Fünfte Reise Tag 50: Finger im Sandfall

Datum: 27. Juni 2025
Ort: Nida, Litauen
Heute Nachmittag bin ich über die Parnidis-Düne gewandert. Es fühlte sich eher wie Treibenlassen als wie Wandern an – eine Art lockere Bewegung, bei der die Landschaft sich weigerte, still zu stehen. Zunächst war der Sand hell und trocken, aber weiter hinten veränderte er sich. Er wurde schwerer, feiner und kühler, als würde er sich an Regen erinnern. Meine Schuhe nahmen ihn auf, und ich ließ sie gewähren.
Es wehte eine leichte Brise, aber sie war nicht zu stark. Sie drückte gegen meine Jacke und zerzauste die kleinen Haare neben meinem Ohr. Sie versetzte das Dünengras in einen leisen, gleichmäßigen Rhythmus. Es waren nicht viele Menschen da. Ein Radfahrer fuhr vorbei, ohne etwas zu sagen. Ein Paar ging vor mir her, ihre Schritte passten sich mühelos dem Gefälle an. Die Weite war nicht überwältigend, sie war einfach da, eine beständige Präsenz, die nichts von mir verlangte.
Ich machte mir keine Notizen. Ich dachte darüber nach, aber es gab nichts, was ich in Zeilen festhalten wollte. Stattdessen stand ich am Rand des Bergrückens und sah zu, wie der Sand nach und nach abrutschte. Man vergisst leicht, dass Stille nicht dasselbe ist wie Abwesenheit.
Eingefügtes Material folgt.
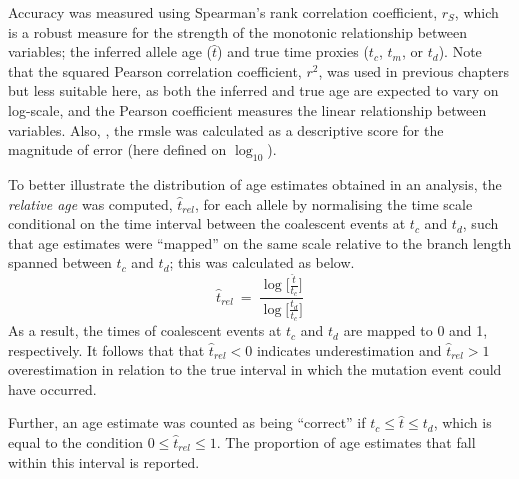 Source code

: 
Accuracy was measured using Spearman's rank correlation coefficient, $r_S$, which is a robust measure for the strength of the monotonic relationship between  variables; \ie the inferred allele age ($\hat{t}$) and true time proxies ($t_c$, $t_m$, or $t_d$).
Note that the squared Pearson correlation coefficient, $r^2$, was used in previous chapters but  less suitable here, as both the inferred and true age are expected to vary on log-scale, and the Pearson coefficient measures the linear relationship between variables.
Also, , the \gls{rmsle} was calculated as a descriptive score for the magnitude of error (here defined on $\log_{10}$).

To better illustrate the distribution of age estimates obtained in an analysis, the \emph{relative age} was computed, $\hat{t}_\textit{rel}$, for each allele by normalising the time scale conditional on the time interval between the coalescent events at $t_c$ and $t_d$, such that age estimates were ``mapped'' on the same scale relative to the branch length spanned between $t_c$ and $t_d$; this was calculated as below.
\begin{equation}\label{eq:age_relative}
	\hat{t}_\textit{rel} ~=~
	\frac{ \log \big[ \frac{\hat{t}}{t_c} \big] }{ \log \big[ \frac{t_d}{t_c} \big] }
\end{equation}
As a result, the times of coalescent events at $t_c$ and $t_d$ are mapped to 0 and 1, respectively.
It follows that that ${\hat{t}_\textit{rel} < 0}$ indicates underestimation and ${\hat{t}_\textit{rel} > 1}$ overestimation in relation to the true interval in which the mutation event could have occurred.

Further, an age estimate was counted as being ``correct'' if ${t_c \leq \hat{t} \leq t_d}$, which is equal to the condition ${0 \leq \hat{t}_\textit{rel} \leq 1}$.
The proportion of age estimates that fall within this interval is reported.












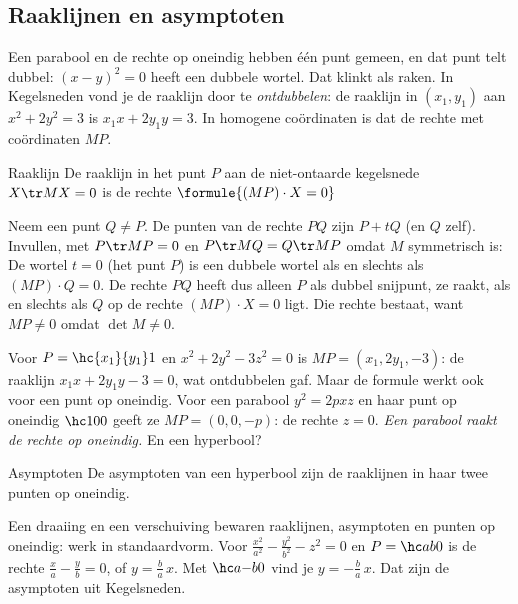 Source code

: \begin{oefeningen}
\end{oefeningen}

\subsection{Raaklijnen en asymptoten}

Een parabool en de rechte op oneindig hebben één punt gemeen, en dat punt telt dubbel: $(x - y)^2 = 0$ heeft een dubbele wortel. Dat klinkt als raken. In Kegelsneden vond je de raaklijn door te \emph{ontdubbelen}: de raaklijn in $(x_1, y_1)$ aan $x^2 + 2y^2 = 3$ is $x_1x + 2y_1y = 3$. In homogene coördinaten is dat de rechte met coördinaten $MP$.

\begin{theorie}
\begin{stelling}{Raaklijn}
De raaklijn in het punt $P$ aan de niet-ontaarde kegelsnede $X\tr MX = 0$ is de rechte \qquad $\formule{(MP) \cdot X = 0}$
\end{stelling}

\begin{bewijs}
Neem een punt $Q \neq P$. De punten van de rechte $PQ$ zijn $P + tQ$ (en $Q$ zelf). Invullen, met $P\tr MP = 0$ en $P\tr MQ = Q\tr MP$ omdat $M$ symmetrisch is:
De wortel $t = 0$ (het punt $P$) is een dubbele wortel als en slechts als $(MP) \cdot Q = 0$. De rechte $PQ$ heeft dus alleen $P$ als dubbel snijpunt, ze raakt, als en slechts als $Q$ op de rechte $(MP) \cdot X = 0$ ligt. Die rechte bestaat, want $MP \neq 0$ omdat $\det M \neq 0$.
\end{bewijs}
\end{theorie}

Voor $P = \hc{x_1}{y_1}1$ en $x^2 + 2y^2 - 3z^2 = 0$ is $MP = (x_1, 2y_1, -3)$: de raaklijn $x_1x + 2y_1y - 3 = 0$, wat ontdubbelen gaf. Maar de formule werkt ook voor een punt op oneindig. Voor een parabool $y^2 = 2pxz$ en haar punt op oneindig $\hc100$ geeft ze $MP = (0, 0, -p)$: de rechte $z = 0$. \textit{Een parabool raakt de rechte op oneindig.} En een hyperbool?

\begin{theorie}
\begin{stelling}{Asymptoten}
De asymptoten van een hyperbool zijn de raaklijnen in haar twee punten op oneindig.
\end{stelling}

\begin{bewijs}
Een draaiing en een verschuiving bewaren raaklijnen, asymptoten en punten op oneindig: werk in standaardvorm. Voor $\tfrac{x^2}{a^2} - \tfrac{y^2}{b^2} - z^2 = 0$ en $P = \hc ab0$ is
de rechte $\tfrac xa - \tfrac yb = 0$, of $y = \tfrac ba\,x$. Met $\hc a{-b}0$ vind je $y = -\tfrac ba\,x$. Dat zijn de asymptoten uit Kegelsneden.
\end{bewijs}
\end{theorie}

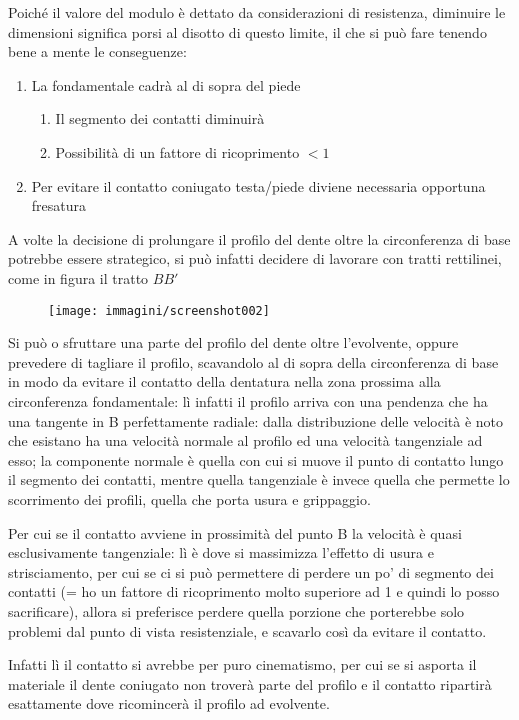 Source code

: \documentclass[a4paper, 15pt]{article}
\begin{document}
\begin{adjustwidth}{2in}{}
		Poiché il valore del modulo è dettato da considerazioni di resistenza, diminuire le dimensioni significa porsi al disotto di questo limite, il che si può fare tenendo bene a mente le conseguenze:
		\begin{enumerate}
			\item La fondamentale cadrà al di sopra del piede
			\begin{enumerate}
				\item Il segmento dei contatti diminuirà
				\item Possibilità di un fattore di ricoprimento $<1$
			\end{enumerate}
			\item Per evitare il contatto coniugato testa/piede diviene necessaria opportuna fresatura
		\end{enumerate}		
		A volte la decisione di prolungare il profilo del dente oltre la circonferenza di base potrebbe essere strategico, si può infatti decidere di lavorare con tratti rettilinei, come in figura il tratto $BB'$
		\begin{figure}[H]
			\centering
			\texttt{[image: immagini/screenshot002]}
			\label{fig:screenshot002}
		\end{figure}
		Si può o sfruttare una parte del profilo del dente oltre l'evolvente, oppure prevedere di tagliare il profilo, scavandolo al di sopra della circonferenza di base in modo da evitare il contatto della dentatura nella zona prossima alla circonferenza fondamentale: lì infatti il profilo arriva con una pendenza che ha una tangente in B perfettamente radiale: dalla distribuzione delle velocità è noto che esistano ha una velocità normale al profilo ed una velocità tangenziale ad esso; la componente normale è quella con cui si muove il punto di contatto lungo il segmento dei contatti, mentre quella tangenziale è invece quella che permette lo scorrimento dei profili, quella che porta usura e grippaggio. 
		
		Per cui se il contatto avviene in prossimità del punto B la velocità è quasi esclusivamente tangenziale: lì è dove si massimizza l'effetto di usura e strisciamento, per cui se ci si può permettere di perdere un po' di segmento dei contatti (= ho un fattore di ricoprimento molto superiore ad 1 e quindi lo posso sacrificare), allora si preferisce perdere quella porzione che porterebbe solo problemi dal punto di vista resistenziale, e scavarlo così da evitare il contatto. 
		
		Infatti lì il contatto si avrebbe per puro cinematismo, per cui se si asporta il materiale il dente coniugato non troverà parte del profilo e il contatto ripartirà esattamente dove ricomincerà il profilo ad evolvente. 
\end{adjustwidth}
\newpage
\end{document}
Hier fühlte sie sich voll an – wie etwas, das sich um mich herum sammelte, anstatt sich zu entleeren.
Danach saß ich an der Lagune, wo das Wasser trüb und nicht besonders aufregend aussah. Ein Boot bewegte sich langsam, seine Form hob sich sanft vom grauen Wasser ab. Ich blieb, bis ich die Kälte in meinen Fingerspitzen spürte.
Heute denke ich über nichts besonders Aufregendes nach. Es war eine Art Stille, die sich im Körper ausbreitete, ohne dass sie mit Worten ausgedrückt werden musste. Sie erinnerte mich daran, dass es selten ist, sich ungebunden, aber nicht verloren zu fühlen.
Manchmal kommt die Kunst erst später. Heute ging es darum, offen für neue Erfahrungen zu sein.